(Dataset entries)
################

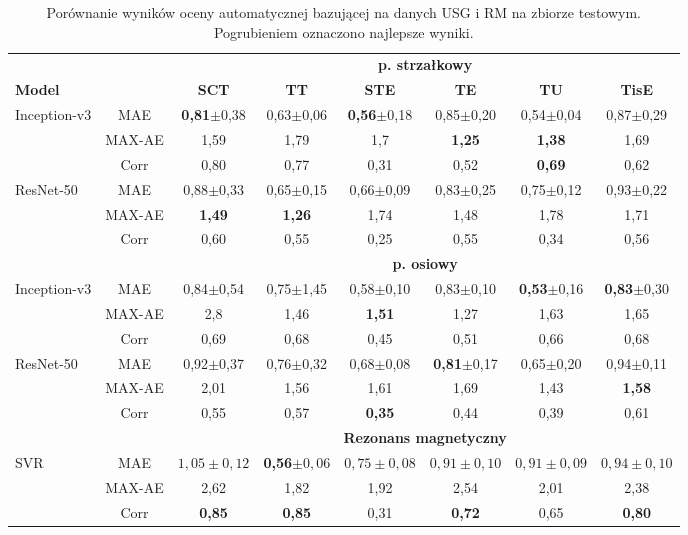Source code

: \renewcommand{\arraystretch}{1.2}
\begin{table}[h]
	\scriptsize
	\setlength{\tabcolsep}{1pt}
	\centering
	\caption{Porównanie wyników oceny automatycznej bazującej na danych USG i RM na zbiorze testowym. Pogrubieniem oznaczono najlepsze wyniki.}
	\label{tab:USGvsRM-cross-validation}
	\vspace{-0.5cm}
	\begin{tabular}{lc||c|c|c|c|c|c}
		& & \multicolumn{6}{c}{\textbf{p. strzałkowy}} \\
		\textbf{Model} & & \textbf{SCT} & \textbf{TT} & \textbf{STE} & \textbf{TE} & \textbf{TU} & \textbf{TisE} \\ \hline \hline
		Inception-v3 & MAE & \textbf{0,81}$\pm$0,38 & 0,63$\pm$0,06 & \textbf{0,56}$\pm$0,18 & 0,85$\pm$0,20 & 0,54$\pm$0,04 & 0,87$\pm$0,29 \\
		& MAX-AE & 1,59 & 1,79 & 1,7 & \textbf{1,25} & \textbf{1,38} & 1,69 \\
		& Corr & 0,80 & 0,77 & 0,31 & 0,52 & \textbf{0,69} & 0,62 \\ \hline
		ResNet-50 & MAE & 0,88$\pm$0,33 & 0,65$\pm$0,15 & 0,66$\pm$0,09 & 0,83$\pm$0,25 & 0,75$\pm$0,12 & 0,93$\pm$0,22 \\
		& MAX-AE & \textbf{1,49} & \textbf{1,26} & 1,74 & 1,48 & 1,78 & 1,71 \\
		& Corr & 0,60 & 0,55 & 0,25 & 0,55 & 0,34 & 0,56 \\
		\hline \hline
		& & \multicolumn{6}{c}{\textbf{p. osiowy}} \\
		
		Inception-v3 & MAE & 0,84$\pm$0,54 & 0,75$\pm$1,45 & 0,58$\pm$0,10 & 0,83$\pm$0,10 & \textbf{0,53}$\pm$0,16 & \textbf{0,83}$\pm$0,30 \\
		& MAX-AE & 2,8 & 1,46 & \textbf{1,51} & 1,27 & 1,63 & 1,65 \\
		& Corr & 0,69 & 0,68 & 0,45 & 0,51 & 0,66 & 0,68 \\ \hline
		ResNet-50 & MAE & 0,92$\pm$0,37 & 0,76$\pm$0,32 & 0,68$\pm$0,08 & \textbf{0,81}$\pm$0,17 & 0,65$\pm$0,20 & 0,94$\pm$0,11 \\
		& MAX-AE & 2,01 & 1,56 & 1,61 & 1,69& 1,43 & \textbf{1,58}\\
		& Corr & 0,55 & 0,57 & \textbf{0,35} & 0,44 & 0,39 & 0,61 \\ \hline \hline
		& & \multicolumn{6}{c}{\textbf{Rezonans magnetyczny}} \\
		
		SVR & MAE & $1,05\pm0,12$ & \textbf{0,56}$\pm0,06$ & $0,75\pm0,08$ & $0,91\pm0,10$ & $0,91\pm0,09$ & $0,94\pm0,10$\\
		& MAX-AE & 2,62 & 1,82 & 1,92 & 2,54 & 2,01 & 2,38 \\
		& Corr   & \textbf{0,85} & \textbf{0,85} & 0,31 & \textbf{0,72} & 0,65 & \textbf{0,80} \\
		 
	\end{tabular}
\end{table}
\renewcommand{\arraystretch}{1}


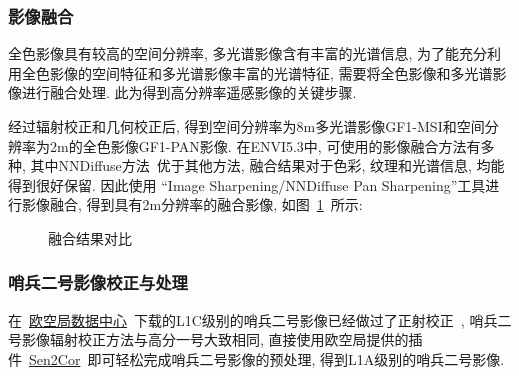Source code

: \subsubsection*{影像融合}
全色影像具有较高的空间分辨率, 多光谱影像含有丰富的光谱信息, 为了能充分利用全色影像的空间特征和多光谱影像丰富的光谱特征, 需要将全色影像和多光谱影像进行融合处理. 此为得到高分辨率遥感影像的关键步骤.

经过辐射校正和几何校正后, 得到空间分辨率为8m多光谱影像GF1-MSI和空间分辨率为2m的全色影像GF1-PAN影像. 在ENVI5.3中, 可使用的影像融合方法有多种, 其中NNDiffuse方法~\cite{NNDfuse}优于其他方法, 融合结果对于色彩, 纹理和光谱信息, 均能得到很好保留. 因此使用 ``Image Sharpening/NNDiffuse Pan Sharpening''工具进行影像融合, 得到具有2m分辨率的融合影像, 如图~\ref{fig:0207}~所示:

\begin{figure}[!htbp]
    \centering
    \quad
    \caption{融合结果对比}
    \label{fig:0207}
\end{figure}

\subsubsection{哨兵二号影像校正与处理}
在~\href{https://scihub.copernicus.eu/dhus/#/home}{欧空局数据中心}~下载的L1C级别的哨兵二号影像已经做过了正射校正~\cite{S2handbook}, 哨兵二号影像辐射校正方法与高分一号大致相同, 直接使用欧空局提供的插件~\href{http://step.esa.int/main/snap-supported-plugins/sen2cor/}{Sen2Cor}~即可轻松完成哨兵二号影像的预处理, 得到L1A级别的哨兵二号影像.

################

Exercise aim:
Excluding pictures, print all lines above exactly.

Response to this exercise:
Source code

: \renewcommand{\arraystretch}{1.2}
\begin{table}[h]
	\scriptsize
	\setlength{\tabcolsep}{1pt}
	\centering
	\caption{Porównanie wyników oceny automatycznej bazującej na danych USG i RM na zbiorze testowym. Pogrubieniem oznaczono najlepsze wyniki.}
	\label{tab:USGvsRM-cross-validation}
	\vspace{-0.5cm}
	\begin{tabular}{lc||c|c|c|c|c|c}
		& & \multicolumn{6}{c}{\textbf{p. strzałkowy}} \\
		\textbf{Model} & & \textbf{SCT} & \textbf{TT} & \textbf{STE} & \textbf{TE} & \textbf{TU} & \textbf{TisE} \\ \hline \hline
		Inception-v3 & MAE & \textbf{0,81}$\pm$0,38 & 0,63$\pm$0,06 & \textbf{0,56}$\pm$0,18 & 0,85$\pm$0,20 & 0,54$\pm$0,04 & 0,87$\pm$0,29 \\
		& MAX-AE & 1,59 & 1,79 & 1,7 & \textbf{1,25} & \textbf{1,38} & 1,69 \\
		& Corr & 0,80 & 0,77 & 0,31 & 0,52 & \textbf{0,69} & 0,62 \\ \hline
		ResNet-50 & MAE & 0,88$\pm$0,33 & 0,65$\pm$0,15 & 0,66$\pm$0,09 & 0,83$\pm$0,25 & 0,75$\pm$0,12 & 0,93$\pm$0,22 \\
		& MAX-AE & \textbf{1,49} & \textbf{1,26} & 1,74 & 1,48 & 1,78 & 1,71 \\
		& Corr & 0,60 & 0,55 & 0,25 & 0,55 & 0,34 & 0,56 \\
		\hline \hline
		& & \multicolumn{6}{c}{\textbf{p. osiowy}} \\
		
		Inception-v3 & MAE & 0,84$\pm$0,54 & 0,75$\pm$1,45 & 0,58$\pm$0,10 & 0,83$\pm$0,10 & \textbf{0,53}$\pm$0,16 & \textbf{0,83}$\pm$0,30 \\
		& MAX-AE & 2,8 & 1,46 & \textbf{1,51} & 1,27 & 1,63 & 1,65 \\
		& Corr & 0,69 & 0,68 & 0,45 & 0,51 & 0,66 & 0,68 \\ \hline
		ResNet-50 & MAE & 0,92$\pm$0,37 & 0,76$\pm$0,32 & 0,68$\pm$0,08 & \textbf{0,81}$\pm$0,17 & 0,65$\pm$0,20 & 0,94$\pm$0,11 \\
		& MAX-AE & 2,01 & 1,56 & 1,61 & 1,69& 1,43 & \textbf{1,58}\\
		& Corr & 0,55 & 0,57 & \textbf{0,35} & 0,44 & 0,39 & 0,61 \\ \hline \hline
		& & \multicolumn{6}{c}{\textbf{Rezonans magnetyczny}} \\
		
		SVR & MAE & $1,05\pm0,12$ & \textbf{0,56}$\pm0,06$ & $0,75\pm0,08$ & $0,91\pm0,10$ & $0,91\pm0,09$ & $0,94\pm0,10$\\
		& MAX-AE & 2,62 & 1,82 & 1,92 & 2,54 & 2,01 & 2,38 \\
		& Corr   & \textbf{0,85} & \textbf{0,85} & 0,31 & \textbf{0,72} & 0,65 & \textbf{0,80} \\
		 
	\end{tabular}
\end{table}
\renewcommand{\arraystretch}{1}


Source code

: \subsubsection*{影像融合}
全色影像具有较高的空间分辨率, 多光谱影像含有丰富的光谱信息, 为了能充分利用全色影像的空间特征和多光谱影像丰富的光谱特征, 需要将全色影像和多光谱影像进行融合处理. 此为得到高分辨率遥感影像的关键步骤.

经过辐射校正和几何校正后, 得到空间分辨率为8m多光谱影像GF1-MSI和空间分辨率为2m的全色影像GF1-PAN影像. 在ENVI5.3中, 可使用的影像融合方法有多种, 其中NNDiffuse方法~\cite{NNDfuse}优于其他方法, 融合结果对于色彩, 纹理和光谱信息, 均能得到很好保留. 因此使用 ``Image Sharpening/NNDiffuse Pan Sharpening''工具进行影像融合, 得到具有2m分辨率的融合影像, 如图~\ref{fig:0207}~所示:

\begin{figure}[!htbp]
    \centering
    \quad
    \caption{融合结果对比}
    \label{fig:0207}
\end{figure}

\subsubsection{哨兵二号影像校正与处理}
在~\href{https://scihub.copernicus.eu/dhus/#/home}{欧空局数据中心}~下载的L1C级别的哨兵二号影像已经做过了正射校正~\cite{S2handbook}, 哨兵二号影像辐射校正方法与高分一号大致相同, 直接使用欧空局提供的插件~\href{http://step.esa.int/main/snap-supported-plugins/sen2cor/}{Sen2Cor}~即可轻松完成哨兵二号影像的预处理, 得到L1A级别的哨兵二号影像.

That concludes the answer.